Bargain EV? 1959 Taylor-Dunn Trident

I have a couple of friends who live in sort of a, not a gated community, but a community.. with a gate and a fence.. hmm.. well, in any case, it would be perfect for something like this 1959 Taylor-Dunn Trident. This 60-year-old EV project can be found here on eBay with an unmet opening bid of, gulp, $5,000 and it’s located in San Diego, California. Thanks to Ikey H. for sending in this tip!

A chicken farmer named R.D. Taylor Sr. in Anaheim, California needed a way to haul chicken feed around and he came up with carts to haul it around on. He started selling them to neighboring farmers and when he was asked to come up with a motorized cart, he came up with the predecessor to this l’il rig. In 1951, a gentleman named Fred Dunn threw his hat into the ring and the two of them were a success. By 1955, the name was changed to Taylor-Dunn Manufacturing Company and in 1959 they came out with the model you see here: the Taylor-Dunn Model R Trident, a battery-powered “shopping car” which was fully street legal. They’re known as NEVs today, Neighborhood Electric Vehicles.

I know, street legal seems strange for such a tiny vehicle and even before the gigantic SUV craze that we’re in now, cars in 1959 weren’t exactly small and soft. Think huge, pointed, protruding bumpers and chest-spearing hood ornaments that could have crushed their share of Taylor-Dunn Trident cars, and Taylor-Dunn Trident car owners. Which brings me back to small communities and it’s even better if they’re private communities without a lot of traffic in them.
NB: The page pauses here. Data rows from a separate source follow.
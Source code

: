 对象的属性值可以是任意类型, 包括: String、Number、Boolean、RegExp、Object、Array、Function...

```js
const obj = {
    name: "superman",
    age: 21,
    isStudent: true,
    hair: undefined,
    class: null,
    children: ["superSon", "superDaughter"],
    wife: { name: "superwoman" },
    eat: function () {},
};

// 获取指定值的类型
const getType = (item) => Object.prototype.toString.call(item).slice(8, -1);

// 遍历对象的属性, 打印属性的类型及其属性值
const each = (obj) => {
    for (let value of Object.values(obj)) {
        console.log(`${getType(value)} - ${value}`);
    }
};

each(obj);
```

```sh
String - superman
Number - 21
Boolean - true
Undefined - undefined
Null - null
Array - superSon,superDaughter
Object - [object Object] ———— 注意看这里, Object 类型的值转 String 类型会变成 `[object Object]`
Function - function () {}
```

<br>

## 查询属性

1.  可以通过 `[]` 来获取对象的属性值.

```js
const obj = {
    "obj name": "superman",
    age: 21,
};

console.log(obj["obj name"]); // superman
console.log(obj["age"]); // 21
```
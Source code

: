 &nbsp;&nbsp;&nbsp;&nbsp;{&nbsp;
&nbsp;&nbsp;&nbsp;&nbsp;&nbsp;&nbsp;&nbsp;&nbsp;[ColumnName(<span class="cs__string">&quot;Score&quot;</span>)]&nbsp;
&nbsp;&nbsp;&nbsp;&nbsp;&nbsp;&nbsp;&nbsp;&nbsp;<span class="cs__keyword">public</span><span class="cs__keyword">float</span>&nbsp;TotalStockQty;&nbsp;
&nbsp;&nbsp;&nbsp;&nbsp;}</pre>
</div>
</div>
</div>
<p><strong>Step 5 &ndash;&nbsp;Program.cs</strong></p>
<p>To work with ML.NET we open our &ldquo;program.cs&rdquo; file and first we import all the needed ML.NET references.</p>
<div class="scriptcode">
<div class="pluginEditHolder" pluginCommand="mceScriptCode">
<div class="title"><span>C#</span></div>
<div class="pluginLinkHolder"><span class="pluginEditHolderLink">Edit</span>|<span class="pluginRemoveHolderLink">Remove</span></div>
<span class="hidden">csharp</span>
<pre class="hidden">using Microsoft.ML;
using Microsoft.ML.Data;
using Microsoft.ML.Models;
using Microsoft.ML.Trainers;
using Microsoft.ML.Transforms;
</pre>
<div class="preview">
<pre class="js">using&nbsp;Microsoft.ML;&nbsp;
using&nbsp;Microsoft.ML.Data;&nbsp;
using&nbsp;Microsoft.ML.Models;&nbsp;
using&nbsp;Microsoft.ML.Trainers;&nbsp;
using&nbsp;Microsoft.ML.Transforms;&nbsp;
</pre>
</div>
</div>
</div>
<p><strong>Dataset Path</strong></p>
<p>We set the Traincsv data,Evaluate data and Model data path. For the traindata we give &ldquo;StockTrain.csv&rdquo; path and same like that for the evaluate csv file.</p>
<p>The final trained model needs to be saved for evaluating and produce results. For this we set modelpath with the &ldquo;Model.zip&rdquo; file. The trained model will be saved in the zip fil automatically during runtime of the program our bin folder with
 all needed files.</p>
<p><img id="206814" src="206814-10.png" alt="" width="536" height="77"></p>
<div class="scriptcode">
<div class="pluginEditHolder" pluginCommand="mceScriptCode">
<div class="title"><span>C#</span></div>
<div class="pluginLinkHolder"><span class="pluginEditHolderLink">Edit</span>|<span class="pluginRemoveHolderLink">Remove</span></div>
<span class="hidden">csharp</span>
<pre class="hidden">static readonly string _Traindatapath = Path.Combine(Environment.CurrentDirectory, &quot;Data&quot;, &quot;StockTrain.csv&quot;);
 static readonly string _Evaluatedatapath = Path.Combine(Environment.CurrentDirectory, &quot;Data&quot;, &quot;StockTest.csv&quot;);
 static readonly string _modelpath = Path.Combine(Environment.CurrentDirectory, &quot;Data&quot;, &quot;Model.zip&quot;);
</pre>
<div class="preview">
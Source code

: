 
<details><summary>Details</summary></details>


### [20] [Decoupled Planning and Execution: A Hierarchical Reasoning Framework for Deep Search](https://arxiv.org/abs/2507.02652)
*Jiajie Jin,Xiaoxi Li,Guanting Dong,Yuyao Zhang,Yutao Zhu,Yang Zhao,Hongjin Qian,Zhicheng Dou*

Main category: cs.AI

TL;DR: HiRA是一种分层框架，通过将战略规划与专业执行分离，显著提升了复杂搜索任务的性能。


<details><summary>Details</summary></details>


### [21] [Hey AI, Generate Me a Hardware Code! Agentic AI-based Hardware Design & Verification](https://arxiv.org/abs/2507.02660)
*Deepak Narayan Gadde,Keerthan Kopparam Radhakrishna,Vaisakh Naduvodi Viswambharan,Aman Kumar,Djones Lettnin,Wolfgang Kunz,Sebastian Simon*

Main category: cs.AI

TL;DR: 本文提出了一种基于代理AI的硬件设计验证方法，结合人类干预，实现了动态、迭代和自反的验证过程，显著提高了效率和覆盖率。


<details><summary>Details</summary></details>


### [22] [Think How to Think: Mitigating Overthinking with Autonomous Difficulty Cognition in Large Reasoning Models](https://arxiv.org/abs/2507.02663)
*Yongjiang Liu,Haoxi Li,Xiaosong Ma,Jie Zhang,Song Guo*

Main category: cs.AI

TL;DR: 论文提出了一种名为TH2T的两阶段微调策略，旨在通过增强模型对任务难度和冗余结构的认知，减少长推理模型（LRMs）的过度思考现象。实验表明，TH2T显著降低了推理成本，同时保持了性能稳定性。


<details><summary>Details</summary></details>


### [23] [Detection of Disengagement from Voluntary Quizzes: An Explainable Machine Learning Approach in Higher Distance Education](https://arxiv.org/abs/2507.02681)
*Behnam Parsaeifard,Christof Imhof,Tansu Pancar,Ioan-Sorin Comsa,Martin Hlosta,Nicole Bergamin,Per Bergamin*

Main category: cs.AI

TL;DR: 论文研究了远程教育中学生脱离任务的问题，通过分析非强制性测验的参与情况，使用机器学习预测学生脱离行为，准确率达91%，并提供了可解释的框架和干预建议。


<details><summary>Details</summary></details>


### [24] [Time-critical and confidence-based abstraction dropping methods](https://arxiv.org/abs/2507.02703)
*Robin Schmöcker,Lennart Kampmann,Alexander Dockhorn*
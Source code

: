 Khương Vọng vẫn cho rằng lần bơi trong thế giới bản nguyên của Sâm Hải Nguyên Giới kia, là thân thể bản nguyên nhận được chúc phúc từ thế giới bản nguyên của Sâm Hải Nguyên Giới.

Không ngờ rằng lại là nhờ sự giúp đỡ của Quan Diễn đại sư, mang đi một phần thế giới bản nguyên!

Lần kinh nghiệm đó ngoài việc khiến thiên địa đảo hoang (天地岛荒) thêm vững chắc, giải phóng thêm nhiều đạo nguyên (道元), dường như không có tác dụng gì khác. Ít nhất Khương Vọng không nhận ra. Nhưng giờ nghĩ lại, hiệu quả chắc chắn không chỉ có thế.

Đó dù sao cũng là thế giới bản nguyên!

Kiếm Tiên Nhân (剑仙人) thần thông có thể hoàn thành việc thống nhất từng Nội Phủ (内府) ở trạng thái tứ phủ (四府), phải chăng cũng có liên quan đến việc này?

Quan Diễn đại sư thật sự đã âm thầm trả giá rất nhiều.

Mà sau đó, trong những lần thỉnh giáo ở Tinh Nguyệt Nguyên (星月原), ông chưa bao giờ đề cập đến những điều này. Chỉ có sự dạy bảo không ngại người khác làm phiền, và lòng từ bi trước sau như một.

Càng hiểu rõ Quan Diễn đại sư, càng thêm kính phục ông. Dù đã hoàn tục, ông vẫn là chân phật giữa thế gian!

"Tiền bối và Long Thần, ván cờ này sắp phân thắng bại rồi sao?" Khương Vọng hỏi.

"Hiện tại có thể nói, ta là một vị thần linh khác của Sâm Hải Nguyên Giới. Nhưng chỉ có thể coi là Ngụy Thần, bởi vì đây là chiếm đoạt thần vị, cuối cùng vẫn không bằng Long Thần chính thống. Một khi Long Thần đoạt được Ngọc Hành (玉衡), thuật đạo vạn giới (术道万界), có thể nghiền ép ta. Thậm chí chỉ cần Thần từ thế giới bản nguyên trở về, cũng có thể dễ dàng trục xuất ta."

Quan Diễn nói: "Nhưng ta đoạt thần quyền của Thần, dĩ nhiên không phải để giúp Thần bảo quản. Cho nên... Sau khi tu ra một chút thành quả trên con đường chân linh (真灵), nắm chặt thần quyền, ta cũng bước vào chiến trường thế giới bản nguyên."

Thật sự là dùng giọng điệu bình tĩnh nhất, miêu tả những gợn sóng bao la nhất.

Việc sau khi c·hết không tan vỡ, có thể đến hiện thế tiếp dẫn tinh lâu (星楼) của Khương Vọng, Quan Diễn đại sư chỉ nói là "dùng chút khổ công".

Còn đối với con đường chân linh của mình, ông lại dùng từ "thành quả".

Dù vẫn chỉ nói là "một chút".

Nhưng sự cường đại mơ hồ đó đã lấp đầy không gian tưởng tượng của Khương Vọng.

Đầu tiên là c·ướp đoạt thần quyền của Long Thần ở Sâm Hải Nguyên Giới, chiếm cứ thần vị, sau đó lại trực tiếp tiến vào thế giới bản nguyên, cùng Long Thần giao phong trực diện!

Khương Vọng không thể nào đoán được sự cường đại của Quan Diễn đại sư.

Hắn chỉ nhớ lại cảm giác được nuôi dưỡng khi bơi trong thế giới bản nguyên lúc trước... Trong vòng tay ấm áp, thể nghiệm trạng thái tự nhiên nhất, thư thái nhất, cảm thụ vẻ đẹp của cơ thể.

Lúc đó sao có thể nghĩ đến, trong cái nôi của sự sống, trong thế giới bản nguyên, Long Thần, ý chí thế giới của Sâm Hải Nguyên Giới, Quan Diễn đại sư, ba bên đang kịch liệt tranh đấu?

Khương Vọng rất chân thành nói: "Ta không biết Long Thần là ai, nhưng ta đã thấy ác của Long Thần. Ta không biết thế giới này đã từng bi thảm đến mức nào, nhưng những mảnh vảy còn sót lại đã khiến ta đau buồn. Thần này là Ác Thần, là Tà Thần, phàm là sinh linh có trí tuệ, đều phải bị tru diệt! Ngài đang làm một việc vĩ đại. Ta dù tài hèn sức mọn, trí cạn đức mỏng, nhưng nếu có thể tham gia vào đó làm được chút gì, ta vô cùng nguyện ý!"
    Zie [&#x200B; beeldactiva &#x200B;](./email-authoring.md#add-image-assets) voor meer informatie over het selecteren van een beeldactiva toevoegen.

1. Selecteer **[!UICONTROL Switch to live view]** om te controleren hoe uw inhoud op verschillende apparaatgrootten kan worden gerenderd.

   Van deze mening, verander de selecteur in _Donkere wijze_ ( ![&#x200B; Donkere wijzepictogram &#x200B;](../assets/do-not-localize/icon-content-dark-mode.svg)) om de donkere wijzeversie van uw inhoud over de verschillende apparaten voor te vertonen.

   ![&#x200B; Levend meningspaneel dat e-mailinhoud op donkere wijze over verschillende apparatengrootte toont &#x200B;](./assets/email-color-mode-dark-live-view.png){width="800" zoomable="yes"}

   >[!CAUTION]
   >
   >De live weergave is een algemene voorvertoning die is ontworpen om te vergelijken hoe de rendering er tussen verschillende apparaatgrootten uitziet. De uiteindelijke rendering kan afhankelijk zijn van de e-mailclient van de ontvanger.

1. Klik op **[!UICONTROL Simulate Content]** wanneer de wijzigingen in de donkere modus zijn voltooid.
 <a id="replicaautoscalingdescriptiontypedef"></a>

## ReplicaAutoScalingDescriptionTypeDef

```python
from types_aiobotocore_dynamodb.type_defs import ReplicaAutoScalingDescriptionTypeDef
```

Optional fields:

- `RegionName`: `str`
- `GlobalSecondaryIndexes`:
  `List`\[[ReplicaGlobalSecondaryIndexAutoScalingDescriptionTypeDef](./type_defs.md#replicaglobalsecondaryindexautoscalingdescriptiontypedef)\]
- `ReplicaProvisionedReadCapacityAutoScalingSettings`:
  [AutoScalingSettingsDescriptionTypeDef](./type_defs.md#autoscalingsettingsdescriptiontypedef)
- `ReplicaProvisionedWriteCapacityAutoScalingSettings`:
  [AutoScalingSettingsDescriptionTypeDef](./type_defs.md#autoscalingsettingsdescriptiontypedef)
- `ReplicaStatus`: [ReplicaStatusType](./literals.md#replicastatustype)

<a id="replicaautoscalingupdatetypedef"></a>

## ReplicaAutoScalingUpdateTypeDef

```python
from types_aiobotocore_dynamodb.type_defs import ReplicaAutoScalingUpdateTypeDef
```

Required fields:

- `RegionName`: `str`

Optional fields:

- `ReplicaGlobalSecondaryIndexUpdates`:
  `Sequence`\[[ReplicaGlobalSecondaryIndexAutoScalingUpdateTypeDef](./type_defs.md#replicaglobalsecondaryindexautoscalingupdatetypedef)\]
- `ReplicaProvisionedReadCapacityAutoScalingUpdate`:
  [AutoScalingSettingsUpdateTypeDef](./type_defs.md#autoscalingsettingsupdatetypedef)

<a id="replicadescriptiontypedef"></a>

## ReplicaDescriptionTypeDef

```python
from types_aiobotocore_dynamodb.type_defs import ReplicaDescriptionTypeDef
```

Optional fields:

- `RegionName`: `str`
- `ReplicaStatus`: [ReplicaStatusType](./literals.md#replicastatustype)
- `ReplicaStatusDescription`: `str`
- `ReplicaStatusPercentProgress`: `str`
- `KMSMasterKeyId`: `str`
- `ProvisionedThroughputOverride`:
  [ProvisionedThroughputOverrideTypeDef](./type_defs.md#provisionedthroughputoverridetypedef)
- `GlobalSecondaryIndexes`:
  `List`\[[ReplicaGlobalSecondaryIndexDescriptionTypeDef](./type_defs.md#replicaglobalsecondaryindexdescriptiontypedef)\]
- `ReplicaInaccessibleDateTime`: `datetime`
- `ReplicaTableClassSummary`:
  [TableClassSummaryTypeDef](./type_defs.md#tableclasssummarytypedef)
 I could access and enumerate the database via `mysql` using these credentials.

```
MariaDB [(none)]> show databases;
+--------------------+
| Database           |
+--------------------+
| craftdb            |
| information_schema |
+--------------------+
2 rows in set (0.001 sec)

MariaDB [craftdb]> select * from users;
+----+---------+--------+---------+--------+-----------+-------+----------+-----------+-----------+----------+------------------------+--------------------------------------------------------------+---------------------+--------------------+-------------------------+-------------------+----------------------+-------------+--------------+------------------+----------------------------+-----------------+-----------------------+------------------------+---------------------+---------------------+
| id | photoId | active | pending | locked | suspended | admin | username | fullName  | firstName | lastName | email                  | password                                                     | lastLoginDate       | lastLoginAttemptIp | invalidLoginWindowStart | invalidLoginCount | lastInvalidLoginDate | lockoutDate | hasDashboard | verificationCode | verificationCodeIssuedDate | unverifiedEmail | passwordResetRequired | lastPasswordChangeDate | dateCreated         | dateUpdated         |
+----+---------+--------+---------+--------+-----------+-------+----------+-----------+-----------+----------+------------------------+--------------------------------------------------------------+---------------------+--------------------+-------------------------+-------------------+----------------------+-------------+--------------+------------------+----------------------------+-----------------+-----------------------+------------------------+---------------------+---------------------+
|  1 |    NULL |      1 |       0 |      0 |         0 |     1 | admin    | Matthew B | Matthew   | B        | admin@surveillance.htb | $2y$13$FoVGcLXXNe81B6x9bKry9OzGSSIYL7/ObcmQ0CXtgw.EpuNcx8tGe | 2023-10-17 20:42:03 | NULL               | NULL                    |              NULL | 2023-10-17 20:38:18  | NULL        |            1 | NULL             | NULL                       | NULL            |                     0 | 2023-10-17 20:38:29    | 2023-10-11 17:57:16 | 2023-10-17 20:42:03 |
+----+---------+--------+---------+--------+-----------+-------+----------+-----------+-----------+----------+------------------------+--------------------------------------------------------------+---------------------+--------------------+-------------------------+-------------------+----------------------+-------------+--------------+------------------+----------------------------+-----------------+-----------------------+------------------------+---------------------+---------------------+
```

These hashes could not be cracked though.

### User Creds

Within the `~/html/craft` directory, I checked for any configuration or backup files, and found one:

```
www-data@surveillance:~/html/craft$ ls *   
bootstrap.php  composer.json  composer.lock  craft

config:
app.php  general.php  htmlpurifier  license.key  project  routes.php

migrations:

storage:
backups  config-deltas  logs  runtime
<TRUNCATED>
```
The seller says that this vehicle is “in original condition with the exception of re-upholstered seats. Its missing one door latch ornament, fiber glass back hatch and the original battery charger. All other components are there including components to the drive train.” It sure looks like it’s been repainted to me but maybe they don’t mean original paint when they say original condition. These EVs were either steering wheel or tiller controlled and you can see the tiller on this example. If you can find one with a steering wheel, buy it, or better yet, tell me about it… These were basically a golf carts and there’s not much novelty there but this model is rare. It was made as a “shopper”, as in something to go around the neighborhood with and get groceries and things like that. I would prefer one with four wheels myself.

You can see that it’ll need a full restoration but it’ll be more than worth it. A couple of months from now you’ll have a machine that’s probably worth north of $20,000. No, really. A person could almost afford to put in modern batteries and motors/controllers with that big of a profit waiting. A restored example sold at a Sotheby’s auction in 2012 for, are you sitting down? – $29,900! Yep, a hun’derd bucks less than thirty-grand. So yeah, those of you who would normally pepper this vehicle with negative comments, here’s your chance to step up to the plate and step into a healthy profit in early-2019 in order to finance that muscle car restoration that you’re working on. Sometimes you have to do what you have to do to make the money that’s needed to do what you really want to do in life. This could be one of those times.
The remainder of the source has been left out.